The two deities look like humans, excepted that they are often larger than life and never stop to express perfection, for Buddha, and serene compassion, for Guanyin. Guanyin helps the mortals to overcome their shyness in order to achieve the highest level of wisdom that they can reach.
The imperial attitude varies. Under the Song, Buddhism is not dominant. It is contested by the Confucians and competes with Taoism. At this time of strong political power, the Chinese are wary against this foreign religion imported from India.
The large wooden statues maintain very marked Hindu features in opposition to Chinese traditions, such as the abundance of carved jewelry, the robe revealing the shape of the body and the high chignon.

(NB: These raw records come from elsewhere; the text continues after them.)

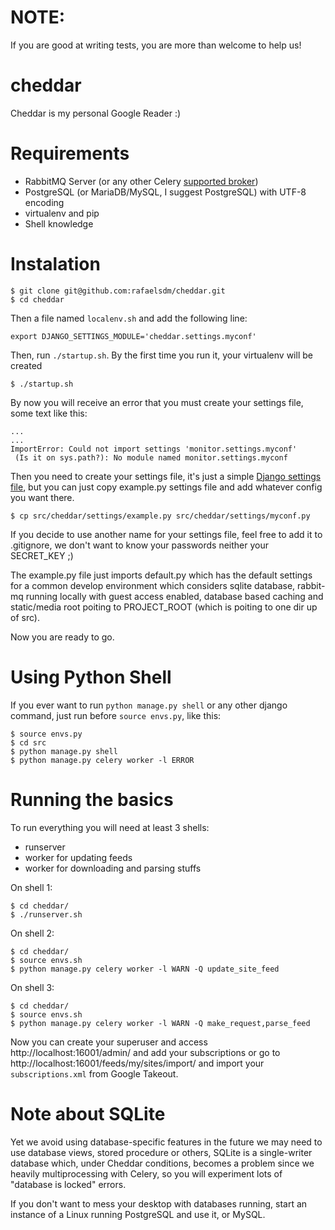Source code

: NOTE:
=====

If you are good at writing tests, you are more than welcome to help us!


cheddar
=======

Cheddar is my personal Google Reader :)


Requirements
============

 * RabbitMQ Server (or any other Celery [supported broker](http://docs.celeryproject.org/en/latest/getting-started/brokers/index.html))
 * PostgreSQL (or MariaDB/MySQL, I suggest PostgreSQL) with UTF-8 encoding
 * virtualenv and pip
 * Shell knowledge
 

Instalation
===========

	$ git clone git@github.com:rafaelsdm/cheddar.git
	$ cd cheddar


Then a file named `localenv.sh` and add the following line:
	
	export DJANGO_SETTINGS_MODULE='cheddar.settings.myconf'


Then, run `./startup.sh`. By the first time you run it, your virtualenv will be 
created 

	
	$ ./startup.sh
	
By now you will receive an error that you must create your settings file,
some text like this:

    ...
    ...
    ImportError: Could not import settings 'monitor.settings.myconf' 
     (Is it on sys.path?): No module named monitor.settings.myconf
     

Then you need to create your settings file, it's just a simple [Django settings file](https://docs.djangoproject.com/en/1.5/ref/settings/),
but you can just copy example.py settings file and add whatever config you want
there.

    $ cp src/cheddar/settings/example.py src/cheddar/settings/myconf.py
     
If you decide to use another name for your settings file, feel free to add it to
.gitignore, we don't want to know your passwords neither your SECRET_KEY ;) 

The example.py file just imports default.py which has the default settings for a
common develop environment which considers sqlite database, rabbit-mq running 
locally with guest access enabled, database based caching and static/media root
poiting to PROJECT_ROOT (which is poiting to one dir up of src).

Now you are ready to go.


Using Python Shell
==================

If you ever want to run `python manage.py shell` or any other django command, 
just run before `source envs.py`, like this:

    $ source envs.py
    $ cd src
    $ python manage.py shell
    $ python manage.py celery worker -l ERROR


Running the basics
==================

To run everything you will need at least 3 shells:

 * runserver
 * worker for updating feeds
 * worker for downloading and parsing stuffs

On shell 1:

    $ cd cheddar/
    $ ./runserver.sh
    
    
On shell 2:

    $ cd cheddar/
    $ source envs.sh
    $ python manage.py celery worker -l WARN -Q update_site_feed
    

On shell 3:

    $ cd cheddar/
    $ source envs.sh
    $ python manage.py celery worker -l WARN -Q make_request,parse_feed
    

Now you can create your superuser and access http://localhost:16001/admin/ and
add your subscriptions or go to http://localhost:16001/feeds/my/sites/import/
and import your `subscriptions.xml` from Google Takeout.
     

Note about SQLite
=================

Yet we avoid using database-specific features in the future we may need to use
database views, stored procedure or others, SQLite is a single-writer database
which, under Cheddar conditions, becomes a problem since we heavily 
multiprocessing with Celery, so you will experiment lots of "database is locked"
errors.

If you don't want to mess your desktop with databases running, start an instance
of a Linux running PostgreSQL and use it, or MySQL.
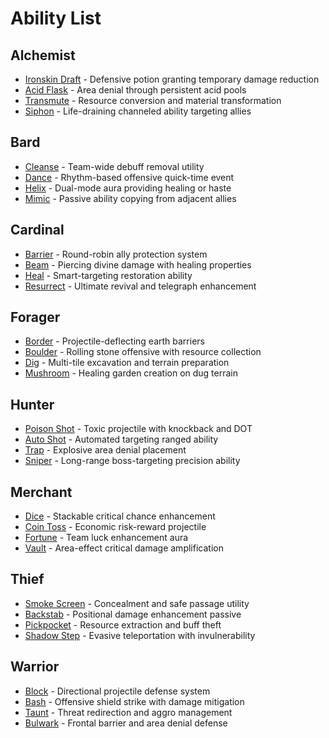 # Ability List

## Alchemist
- [Ironskin Draft](alchemist/ironskin_draft.md) - Defensive potion granting temporary damage reduction
- [Acid Flask](alchemist/acid_flask.md) - Area denial through persistent acid pools
- [Transmute](alchemist/transmute.md) - Resource conversion and material transformation
- [Siphon](alchemist/siphon.md) - Life-draining channeled ability targeting allies

## Bard
- [Cleanse](bard/cleanse.md) - Team-wide debuff removal utility
- [Dance](bard/dance.md) - Rhythm-based offensive quick-time event
- [Helix](bard/helix.md) - Dual-mode aura providing healing or haste
- [Mimic](bard/mimic.md) - Passive ability copying from adjacent allies

## Cardinal
- [Barrier](cardinal/barrier.md) - Round-robin ally protection system
- [Beam](cardinal/beam.md) - Piercing divine damage with healing properties
- [Heal](cardinal/heal.md) - Smart-targeting restoration ability
- [Resurrect](cardinal/resurrect.md) - Ultimate revival and telegraph enhancement

## Forager
- [Border](forager/border.md) - Projectile-deflecting earth barriers
- [Boulder](forager/bolder.md) - Rolling stone offensive with resource collection
- [Dig](forager/dig.md) - Multi-tile excavation and terrain preparation
- [Mushroom](forager/mushroom.md) - Healing garden creation on dug terrain

## Hunter
- [Poison Shot](hunter/poison_shot.md) - Toxic projectile with knockback and DOT
- [Auto Shot](hunter/auto_shot.md) - Automated targeting ranged ability
- [Trap](hunter/trap.md) - Explosive area denial placement
- [Sniper](hunter/sniper.md) - Long-range boss-targeting precision ability

## Merchant
- [Dice](merchant/dice.md) - Stackable critical chance enhancement
- [Coin Toss](merchant/coin_toss.md) - Economic risk-reward projectile
- [Fortune](merchant/fortune.md) - Team luck enhancement aura
- [Vault](merchant/vault.md) - Area-effect critical damage amplification

## Thief
- [Smoke Screen](thief/smoke_screen.md) - Concealment and safe passage utility
- [Backstab](thief/backstab.md) - Positional damage enhancement passive
- [Pickpocket](thief/pickpocket.md) - Resource extraction and buff theft
- [Shadow Step](thief/shadow_step.md) - Evasive teleportation with invulnerability

## Warrior
- [Block](warrior/block.md) - Directional projectile defense system
- [Bash](warrior/bash.md) - Offensive shield strike with damage mitigation
- [Taunt](warrior/taunt.md) - Threat redirection and aggro management
- [Bulwark](warrior/bulwark.md) - Frontal barrier and area denial defense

A Song time specimen in the Victoria and Albert Museum has been studied in details. It consists of an assembly of small blocks of wood held together by pegs and dowels. The painted surface was subject to wear and was reworked over the centuries. The analysis of the statue revealed the realistic intention of the original layer with flesh color, black hair and a polychrome dress patterned with gilding. The Ming period layers will extend the gilding.
These Song statues are sharply carved. A seated Guanyin with one hanging leg was sold for € 9M including premium by Christie's on December 19, 2012. The pre sale lower estimate of € 200K expressed a posteriori the difficulty of predicting the price of such a scarce piece but this result can now be used as a reference.
On December 2 in Hong Kong, Christie's sells a wooden Guanyin sitting in the lotus position, 117 cm high, lot 2905 estimated HK $ 35M. The photo below, where the deity welcomes a visitor, clearly demonstrates the benevolent and however authoritarian presence that the anonymous artist had wanted to express ten to eight centuries ago.